■ Instructions for the task ■
Search the records for the string "nabla", then copy each line where it appears.
Data for processing: Begin
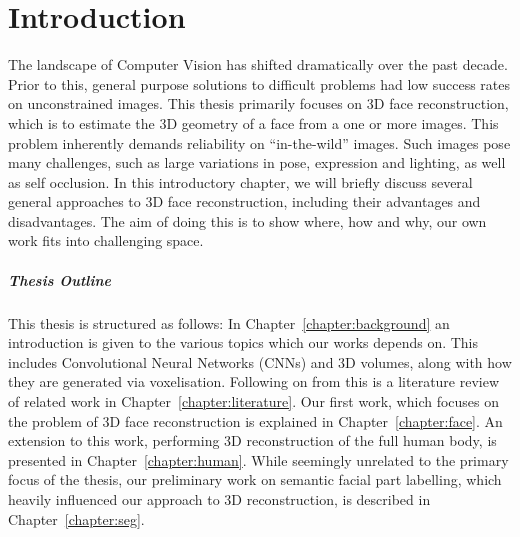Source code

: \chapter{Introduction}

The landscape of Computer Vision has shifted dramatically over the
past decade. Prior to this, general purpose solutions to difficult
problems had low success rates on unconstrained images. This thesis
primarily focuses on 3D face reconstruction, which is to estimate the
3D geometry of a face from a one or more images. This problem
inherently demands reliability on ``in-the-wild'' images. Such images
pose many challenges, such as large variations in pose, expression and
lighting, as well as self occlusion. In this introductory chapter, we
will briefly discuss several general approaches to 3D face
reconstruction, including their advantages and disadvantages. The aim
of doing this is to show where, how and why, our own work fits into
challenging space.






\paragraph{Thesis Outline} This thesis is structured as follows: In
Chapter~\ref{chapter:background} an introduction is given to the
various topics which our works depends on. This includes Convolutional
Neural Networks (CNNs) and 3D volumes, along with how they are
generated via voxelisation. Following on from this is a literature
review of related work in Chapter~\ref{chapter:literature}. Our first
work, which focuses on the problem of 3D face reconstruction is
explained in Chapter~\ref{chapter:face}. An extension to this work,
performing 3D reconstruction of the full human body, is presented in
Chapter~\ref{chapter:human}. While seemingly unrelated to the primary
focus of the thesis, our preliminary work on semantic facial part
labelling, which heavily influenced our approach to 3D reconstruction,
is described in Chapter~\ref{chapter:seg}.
Data for processing: End
Data for processing: Begin
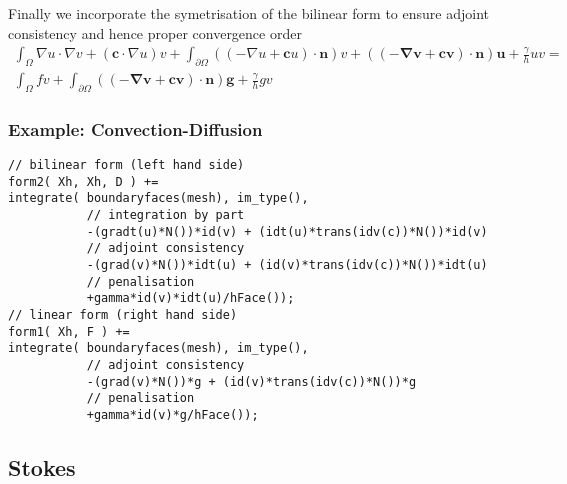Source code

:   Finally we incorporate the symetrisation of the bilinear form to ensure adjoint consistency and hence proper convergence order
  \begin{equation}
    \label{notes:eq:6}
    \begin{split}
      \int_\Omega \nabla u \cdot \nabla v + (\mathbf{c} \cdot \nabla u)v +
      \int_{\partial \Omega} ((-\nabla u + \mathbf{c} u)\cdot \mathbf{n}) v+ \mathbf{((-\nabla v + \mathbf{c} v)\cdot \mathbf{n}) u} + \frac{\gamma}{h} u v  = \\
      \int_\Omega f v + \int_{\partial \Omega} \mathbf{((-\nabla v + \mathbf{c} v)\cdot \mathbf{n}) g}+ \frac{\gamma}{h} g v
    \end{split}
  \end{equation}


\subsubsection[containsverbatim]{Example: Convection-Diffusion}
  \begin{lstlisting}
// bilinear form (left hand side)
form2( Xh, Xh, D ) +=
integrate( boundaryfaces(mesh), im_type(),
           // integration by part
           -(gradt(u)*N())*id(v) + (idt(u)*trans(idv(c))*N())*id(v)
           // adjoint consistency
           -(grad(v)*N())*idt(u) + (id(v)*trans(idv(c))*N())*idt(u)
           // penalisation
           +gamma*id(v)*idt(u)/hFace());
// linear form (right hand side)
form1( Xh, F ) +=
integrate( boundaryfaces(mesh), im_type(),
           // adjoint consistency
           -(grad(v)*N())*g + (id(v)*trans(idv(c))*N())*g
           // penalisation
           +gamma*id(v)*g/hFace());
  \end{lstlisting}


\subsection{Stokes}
Data for processing: End
■ The answer ■
      \int_\Omega \nabla u \cdot \nabla v + (\mathbf{c} \cdot \nabla u)v +
      \int_{\partial \Omega} ((-\nabla u + \mathbf{c} u)\cdot \mathbf{n}) v+ \mathbf{((-\nabla v + \mathbf{c} v)\cdot \mathbf{n}) u} + \frac{\gamma}{h} u v  = \\
      \int_\Omega f v + \int_{\partial \Omega} \mathbf{((-\nabla v + \mathbf{c} v)\cdot \mathbf{n}) g}+ \frac{\gamma}{h} g v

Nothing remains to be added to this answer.